Segundo ela, essa violência é de longa data, mas somente a partir desta década começou a ser discutida e tratada às claras. Em sua avaliação, elas contribuem em muito para que o Brasil tenha baixa representatividade feminina nos cargos eletivos. “Os ataques homofóbicos feitos por deputados às parlamentares também estimulam ameaças como essa”.

"Tentativas de silenciar as mulheres na política"
Além das parlamentares, uma organização não governamental de defesa de direitos da população LGBTQIA+, o Centro de Luta pela Livre Orientação Sexual de Minas Gerais (Cellos-MG), também foi alvo de ameaças semelhantes nesse mesmo período.

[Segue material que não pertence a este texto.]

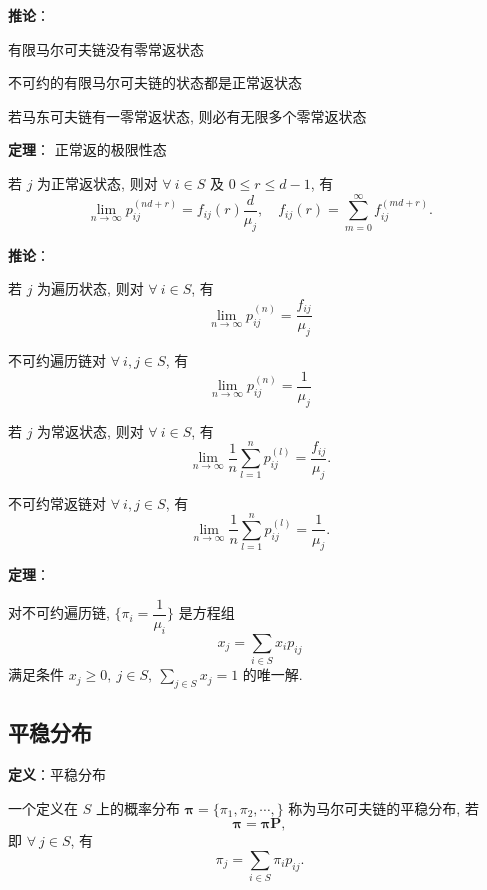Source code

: \documentclass[openany]{ctexbook}
\theoremstyle{kaiti}
\theoremstyle{normal}
\begin{document}
\textbf{推论}：

有限马尔可夫链没有零常返状态

不可约的有限马尔可夫链的状态都是正常返状态

若马东可夫链有一零常返状态, 则必有无限多个零常返状态

\textbf{定理}： 正常返的极限性态

若 $j$ 为正常返状态, 则对 $\forall~i\in S$ 及 $0\leqslant r\leqslant d-1$, 有
\begin{equation}
  \lim_{n\to\infty}p_{ij}^{(nd+r)}=f_{ij}(r)\frac{d}{\mu_j},\quad f_{ij}(r)=\sum_{m=0}^\infty f_{ij}^{(md+r)}.
\end{equation}

\textbf{推论}：

若 $j$ 为遍历状态, 则对 $\forall~i\in S$, 有
\begin{equation}
  \lim_{n\to\infty}p_{ij}^{(n)}=\frac{f_{ij}}{\mu_j}
\end{equation}

不可约遍历链对 $\forall~i,j\in S$, 有
\begin{equation}
  \lim_{n\to\infty}p_{ij}^{(n)}=\frac{1}{\mu_j}
\end{equation}

若 $j$ 为常返状态, 则对 $\forall~i\in S$, 有
\begin{equation}
  \lim_{n\to\infty}\frac{1}{n}\sum_{l=1}^np_{ij}^{(l)}=\frac{f_{ij}}{\mu_j}.
\end{equation}

不可约常返链对 $\forall~i,j\in S$, 有
\begin{equation}
  \lim_{n\to\infty}\frac{1}{n}\sum_{l=1}^np_{ij}^{(l)}=\frac{1}{\mu_j}.
\end{equation}

\textbf{定理}：

对不可约遍历链, $\Big\{\pi_i=\dfrac{1}{\mu_i}\Big\}$ 是方程组
\begin{equation}
  x_j=\sum_{i\in S}x_ip_{ij}
\end{equation}
满足条件 $x_j\geqslant0,~j\in S,~\sum_{j\in S}x_j=1$ 的唯一解.

\subsection{平稳分布}

\textbf{定义}：平稳分布

一个定义在 $S$ 上的概率分布 $\bm{\pi}=\{\pi_1,\pi_2,\cdots,\}$ 称为马尔可夫链的平稳分布, 若
\begin{equation}
  \bm{\pi}=\bm{\pi}\bm{P},
\end{equation}
即 $\forall~j\in S$, 有
\begin{equation}
  \pi_j=\sum_{i\in S}\pi_ip_{ij}.
\end{equation}
\end{document}
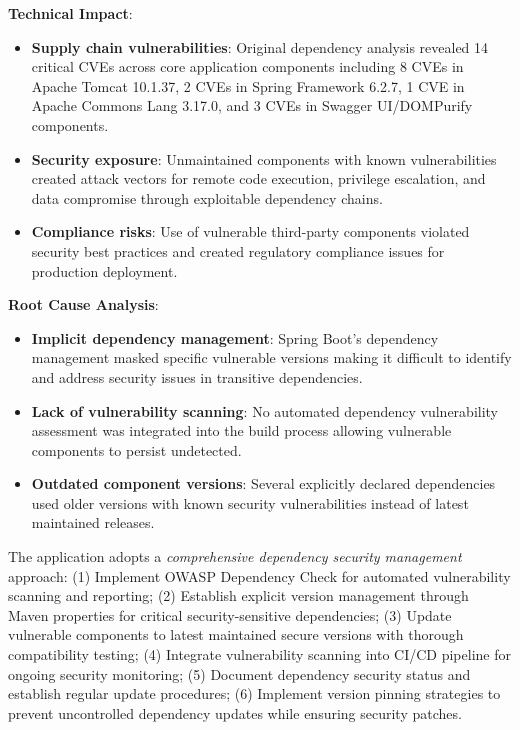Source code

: \documentclass[]{UCD_CS_FYP_Report}
\begin{document}
\textbf{Technical Impact}: 
\begin{itemize}
	\item \textbf{Supply chain vulnerabilities}: Original dependency analysis revealed 14 critical CVEs across core application components including 8 CVEs in Apache Tomcat 10.1.37, 2 CVEs in Spring Framework 6.2.7, 1 CVE in Apache Commons Lang 3.17.0, and 3 CVEs in Swagger UI/DOMPurify components.
	\item \textbf{Security exposure}: Unmaintained components with known vulnerabilities created attack vectors for remote code execution, privilege escalation, and data compromise through exploitable dependency chains.
	\item \textbf{Compliance risks}: Use of vulnerable third-party components violated security best practices and created regulatory compliance issues for production deployment.
\end{itemize}

\textbf{Root Cause Analysis}: 
\begin{itemize}
	\item \textbf{Implicit dependency management}: Spring Boot's dependency management masked specific vulnerable versions making it difficult to identify and address security issues in transitive dependencies.
	\item \textbf{Lack of vulnerability scanning}: No automated dependency vulnerability assessment was integrated into the build process allowing vulnerable components to persist undetected.
	\item \textbf{Outdated component versions}: Several explicitly declared dependencies used older versions with known security vulnerabilities instead of latest maintained releases.
\end{itemize}

The application adopts a \textit{comprehensive dependency security management} approach: (1) Implement OWASP Dependency Check for automated vulnerability scanning and reporting; (2) Establish explicit version management through Maven properties for critical security-sensitive dependencies; (3) Update vulnerable components to latest maintained secure versions with thorough compatibility testing; (4) Integrate vulnerability scanning into CI/CD pipeline for ongoing security monitoring; (5) Document dependency security status and establish regular update procedures; (6) Implement version pinning strategies to prevent uncontrolled dependency updates while ensuring security patches.
\end{document}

A deputada estadual Macaé Evaristo (PT), líder da bancada feminina na Assembleia Legislativa de Minas Gerais, onde foram registrados duas ameaças, repudiou os ataques e disse que as ações são orquestradas pelo submundo da internet. “É uma tentativa vil de calar e amedrontar mulheres e militantes LGBT fundamentais na política. Os autores das ameaças precisam ser imediatamente identificados e punidos. As tentativas de silenciar as mulheres na política não vão nos deter”.

Nota conjunta das Forças de Segurança
Em nota conjunta, o governo de Minas, por meio das Forças de Segurança, informou que “tem tomado todas as providências necessárias para garantir a segurança das parlamentares ameaçadas e identificar e punir os autores do crime.”

O texto reforça que a Polícia Civil “abriu inquérito para investigar as ameaças de violência sofridas por deputadas da Assembleia Legislativa de Minas Gerais (ALMG) e vereadoras da Câmara Municipal de Belo Horizonte (CMBH)” e que “as primeiras providências policiais já foram adotadas, com o objetivo de preservar dados e garantir as informações necessárias para identificação dos responsáveis e responsabilização criminal dos envolvidos nos ataques contra pessoas e instituições democráticas.”

A nota ressalta que a PM fará a escolta das parlamentares de forma ostensiva e que o governador Romeu Zema “se solidariza com as vítimas e repudia quaisquer atos ou discursos de violência contra parlamentares”.